**Instructions for the task**
From the entries below, transcribe exactly the lines between the line holding "Zen Carriere - Back End Development" and the line holding "[Pexels Stock Photos](https://www.pexels.com/", inclusive; skip all other lines.

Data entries
■ ■ ■ ■ ■

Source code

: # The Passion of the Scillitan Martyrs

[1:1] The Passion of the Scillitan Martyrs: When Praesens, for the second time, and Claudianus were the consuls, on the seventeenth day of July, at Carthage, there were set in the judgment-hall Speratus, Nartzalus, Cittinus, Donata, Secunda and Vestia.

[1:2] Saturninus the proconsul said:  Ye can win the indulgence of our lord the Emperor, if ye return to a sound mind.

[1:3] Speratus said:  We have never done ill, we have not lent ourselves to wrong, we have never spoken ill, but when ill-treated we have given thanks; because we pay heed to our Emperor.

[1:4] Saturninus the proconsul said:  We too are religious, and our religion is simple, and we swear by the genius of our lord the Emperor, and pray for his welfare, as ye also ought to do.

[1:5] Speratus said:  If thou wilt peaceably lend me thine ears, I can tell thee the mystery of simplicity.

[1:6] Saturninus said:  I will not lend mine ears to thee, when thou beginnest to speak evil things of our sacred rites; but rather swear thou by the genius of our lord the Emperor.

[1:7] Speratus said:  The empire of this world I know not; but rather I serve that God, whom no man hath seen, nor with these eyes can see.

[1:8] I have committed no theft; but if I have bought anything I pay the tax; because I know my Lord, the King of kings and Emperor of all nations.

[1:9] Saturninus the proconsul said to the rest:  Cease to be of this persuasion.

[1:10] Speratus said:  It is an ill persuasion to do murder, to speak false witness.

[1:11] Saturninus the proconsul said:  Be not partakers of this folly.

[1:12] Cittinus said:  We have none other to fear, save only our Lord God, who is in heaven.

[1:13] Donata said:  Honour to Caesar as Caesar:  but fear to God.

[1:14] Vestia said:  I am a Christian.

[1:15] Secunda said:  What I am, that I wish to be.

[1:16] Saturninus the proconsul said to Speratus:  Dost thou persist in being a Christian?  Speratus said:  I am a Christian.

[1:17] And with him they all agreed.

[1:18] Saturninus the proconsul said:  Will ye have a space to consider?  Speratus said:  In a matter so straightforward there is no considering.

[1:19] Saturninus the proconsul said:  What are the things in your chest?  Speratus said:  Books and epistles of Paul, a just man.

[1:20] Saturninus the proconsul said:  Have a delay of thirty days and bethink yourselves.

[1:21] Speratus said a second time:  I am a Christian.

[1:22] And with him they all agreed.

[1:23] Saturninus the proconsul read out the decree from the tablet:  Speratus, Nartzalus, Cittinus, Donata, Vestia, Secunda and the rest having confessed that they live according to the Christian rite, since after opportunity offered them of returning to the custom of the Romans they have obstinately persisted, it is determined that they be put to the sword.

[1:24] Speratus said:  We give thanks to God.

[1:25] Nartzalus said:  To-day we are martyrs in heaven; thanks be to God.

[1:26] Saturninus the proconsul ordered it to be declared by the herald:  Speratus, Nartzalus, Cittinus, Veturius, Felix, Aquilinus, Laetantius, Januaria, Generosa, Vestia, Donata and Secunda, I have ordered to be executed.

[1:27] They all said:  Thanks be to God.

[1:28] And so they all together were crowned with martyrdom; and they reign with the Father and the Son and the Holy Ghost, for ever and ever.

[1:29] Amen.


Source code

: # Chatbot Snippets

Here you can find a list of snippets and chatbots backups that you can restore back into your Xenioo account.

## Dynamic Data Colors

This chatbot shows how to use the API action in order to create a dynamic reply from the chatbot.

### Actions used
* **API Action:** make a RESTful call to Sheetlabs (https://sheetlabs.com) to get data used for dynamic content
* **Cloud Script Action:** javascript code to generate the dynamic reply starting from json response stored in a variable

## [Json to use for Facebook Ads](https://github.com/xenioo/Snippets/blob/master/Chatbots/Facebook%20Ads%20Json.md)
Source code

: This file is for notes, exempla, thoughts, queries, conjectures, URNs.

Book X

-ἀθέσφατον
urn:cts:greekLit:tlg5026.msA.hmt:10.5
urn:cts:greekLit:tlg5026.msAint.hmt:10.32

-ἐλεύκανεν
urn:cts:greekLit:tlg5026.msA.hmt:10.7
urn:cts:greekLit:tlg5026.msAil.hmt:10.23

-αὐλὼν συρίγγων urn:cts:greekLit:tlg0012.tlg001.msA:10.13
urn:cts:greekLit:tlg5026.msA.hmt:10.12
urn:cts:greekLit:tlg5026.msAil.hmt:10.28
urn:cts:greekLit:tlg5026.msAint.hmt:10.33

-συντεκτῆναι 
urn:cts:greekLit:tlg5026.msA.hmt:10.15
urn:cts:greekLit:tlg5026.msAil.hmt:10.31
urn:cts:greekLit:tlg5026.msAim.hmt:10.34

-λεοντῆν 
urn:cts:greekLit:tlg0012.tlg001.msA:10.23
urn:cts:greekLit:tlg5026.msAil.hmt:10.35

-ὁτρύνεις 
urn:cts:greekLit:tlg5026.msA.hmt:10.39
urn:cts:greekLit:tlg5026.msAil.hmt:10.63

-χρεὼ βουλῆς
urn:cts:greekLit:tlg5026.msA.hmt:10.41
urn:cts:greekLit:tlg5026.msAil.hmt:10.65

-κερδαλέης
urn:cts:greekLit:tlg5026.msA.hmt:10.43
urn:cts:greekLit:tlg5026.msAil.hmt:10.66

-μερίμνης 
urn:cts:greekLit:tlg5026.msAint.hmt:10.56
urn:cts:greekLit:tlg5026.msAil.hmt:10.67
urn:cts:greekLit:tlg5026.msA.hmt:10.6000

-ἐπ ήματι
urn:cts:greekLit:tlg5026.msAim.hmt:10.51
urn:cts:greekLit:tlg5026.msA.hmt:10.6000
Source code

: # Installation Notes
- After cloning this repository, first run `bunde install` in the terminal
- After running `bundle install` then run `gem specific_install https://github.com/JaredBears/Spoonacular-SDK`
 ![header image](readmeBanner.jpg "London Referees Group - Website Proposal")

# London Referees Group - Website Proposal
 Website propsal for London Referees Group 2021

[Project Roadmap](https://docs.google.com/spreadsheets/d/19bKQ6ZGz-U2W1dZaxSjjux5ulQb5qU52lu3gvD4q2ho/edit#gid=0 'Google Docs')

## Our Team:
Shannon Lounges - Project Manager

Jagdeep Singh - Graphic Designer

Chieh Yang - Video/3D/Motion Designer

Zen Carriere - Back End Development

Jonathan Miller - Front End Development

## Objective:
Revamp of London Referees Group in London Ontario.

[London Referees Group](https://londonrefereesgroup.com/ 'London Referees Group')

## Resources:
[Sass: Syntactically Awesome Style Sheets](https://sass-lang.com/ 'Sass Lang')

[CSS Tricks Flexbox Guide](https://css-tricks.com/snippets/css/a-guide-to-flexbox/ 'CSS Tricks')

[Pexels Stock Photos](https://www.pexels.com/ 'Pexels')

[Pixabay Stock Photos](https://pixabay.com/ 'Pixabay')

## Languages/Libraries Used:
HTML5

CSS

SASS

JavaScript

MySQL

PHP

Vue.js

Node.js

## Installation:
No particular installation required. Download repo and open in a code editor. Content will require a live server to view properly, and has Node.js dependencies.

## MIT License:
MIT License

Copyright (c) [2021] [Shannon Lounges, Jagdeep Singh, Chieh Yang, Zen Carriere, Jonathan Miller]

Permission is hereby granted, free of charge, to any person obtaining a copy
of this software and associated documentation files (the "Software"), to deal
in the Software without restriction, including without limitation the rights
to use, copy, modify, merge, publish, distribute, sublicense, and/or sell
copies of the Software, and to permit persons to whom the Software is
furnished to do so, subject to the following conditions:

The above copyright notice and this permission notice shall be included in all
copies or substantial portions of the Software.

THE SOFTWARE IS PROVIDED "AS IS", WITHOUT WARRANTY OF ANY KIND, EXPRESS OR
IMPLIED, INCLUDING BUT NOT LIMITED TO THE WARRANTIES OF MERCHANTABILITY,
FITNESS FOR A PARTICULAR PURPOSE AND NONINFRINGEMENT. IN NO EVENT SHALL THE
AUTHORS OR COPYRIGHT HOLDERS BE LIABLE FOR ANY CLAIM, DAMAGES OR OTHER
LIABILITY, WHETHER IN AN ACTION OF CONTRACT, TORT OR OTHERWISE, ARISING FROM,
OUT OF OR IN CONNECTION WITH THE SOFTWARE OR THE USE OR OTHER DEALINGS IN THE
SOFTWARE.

■ ■ ■ ■ ■

**Exercise output**
Zen Carriere - Back End Development

Jonathan Miller - Front End Development

## Objective:
Revamp of London Referees Group in London Ontario.

[London Referees Group](https://londonrefereesgroup.com/ 'London Referees Group')

## Resources:
[Sass: Syntactically Awesome Style Sheets](https://sass-lang.com/ 'Sass Lang')

[CSS Tricks Flexbox Guide](https://css-tricks.com/snippets/css/a-guide-to-flexbox/ 'CSS Tricks')

[Pexels Stock Photos](https://www.pexels.com/ 'Pexels')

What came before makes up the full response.